## SOURCE DATA

☆ ☆ ☆

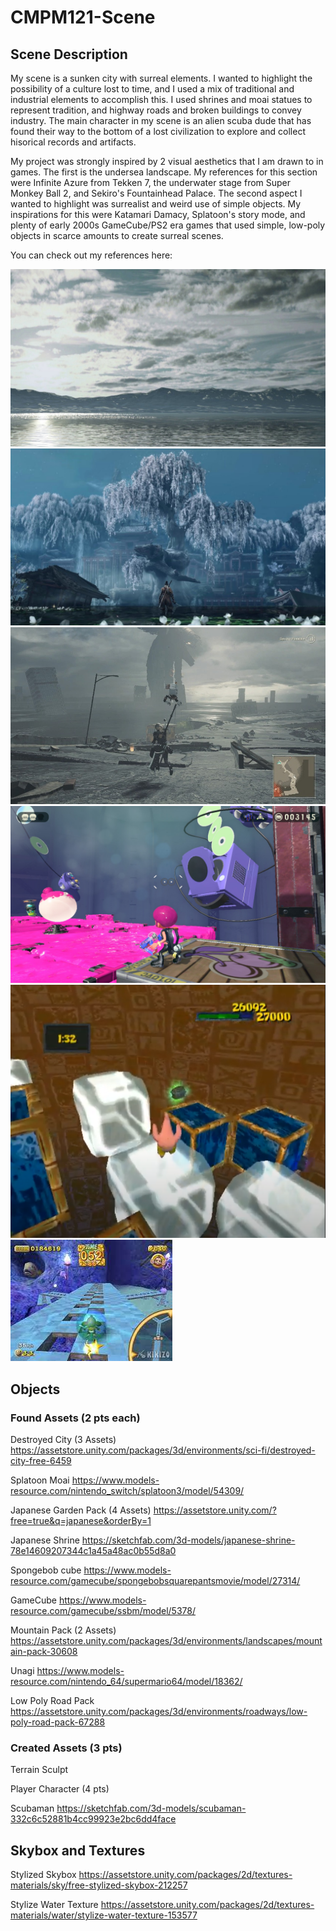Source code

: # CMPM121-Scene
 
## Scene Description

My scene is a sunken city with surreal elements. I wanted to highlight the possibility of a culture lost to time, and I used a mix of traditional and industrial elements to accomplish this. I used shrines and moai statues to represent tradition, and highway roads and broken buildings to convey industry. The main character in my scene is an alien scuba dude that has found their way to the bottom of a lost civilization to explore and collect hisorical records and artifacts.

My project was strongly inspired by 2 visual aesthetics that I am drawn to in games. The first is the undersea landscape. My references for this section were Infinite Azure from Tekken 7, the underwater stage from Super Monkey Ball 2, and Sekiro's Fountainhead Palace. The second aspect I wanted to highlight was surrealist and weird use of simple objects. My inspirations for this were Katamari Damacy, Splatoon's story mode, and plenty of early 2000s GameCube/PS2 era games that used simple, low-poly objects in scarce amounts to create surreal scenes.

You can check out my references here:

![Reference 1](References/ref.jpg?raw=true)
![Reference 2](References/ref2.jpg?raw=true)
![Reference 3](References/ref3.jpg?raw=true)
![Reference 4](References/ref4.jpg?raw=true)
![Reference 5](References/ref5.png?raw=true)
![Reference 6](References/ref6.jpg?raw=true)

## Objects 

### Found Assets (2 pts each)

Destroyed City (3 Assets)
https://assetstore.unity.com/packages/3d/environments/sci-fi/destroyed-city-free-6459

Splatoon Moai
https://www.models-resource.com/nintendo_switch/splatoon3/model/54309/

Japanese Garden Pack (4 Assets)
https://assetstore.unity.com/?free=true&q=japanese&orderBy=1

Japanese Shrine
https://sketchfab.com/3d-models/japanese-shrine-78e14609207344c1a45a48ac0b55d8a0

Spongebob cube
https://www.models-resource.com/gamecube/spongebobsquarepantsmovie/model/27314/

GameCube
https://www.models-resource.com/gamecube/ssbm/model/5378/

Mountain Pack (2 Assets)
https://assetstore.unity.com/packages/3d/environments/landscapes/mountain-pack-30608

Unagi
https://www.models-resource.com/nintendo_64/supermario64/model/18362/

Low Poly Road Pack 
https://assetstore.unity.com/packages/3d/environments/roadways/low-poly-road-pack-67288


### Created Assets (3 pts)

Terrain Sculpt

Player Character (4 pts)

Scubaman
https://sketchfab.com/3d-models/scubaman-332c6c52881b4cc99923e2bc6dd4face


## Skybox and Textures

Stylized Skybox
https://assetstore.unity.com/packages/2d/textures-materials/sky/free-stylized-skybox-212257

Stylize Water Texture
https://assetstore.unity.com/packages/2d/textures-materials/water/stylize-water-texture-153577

☆ ☆ ☆

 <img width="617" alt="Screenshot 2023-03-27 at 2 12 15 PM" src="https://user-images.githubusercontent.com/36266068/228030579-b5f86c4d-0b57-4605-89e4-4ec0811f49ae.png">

☆ ☆ ☆

## WHAT IS REQUIRED
Search the records for the string "packages" and return every line in which it occurs.

## THE COMPLETED TASK
https://assetstore.unity.com/packages/3d/environments/sci-fi/destroyed-city-free-6459
https://assetstore.unity.com/packages/3d/environments/landscapes/mountain-pack-30608
https://assetstore.unity.com/packages/3d/environments/roadways/low-poly-road-pack-67288
https://assetstore.unity.com/packages/2d/textures-materials/sky/free-stylized-skybox-212257
https://assetstore.unity.com/packages/2d/textures-materials/water/stylize-water-texture-153577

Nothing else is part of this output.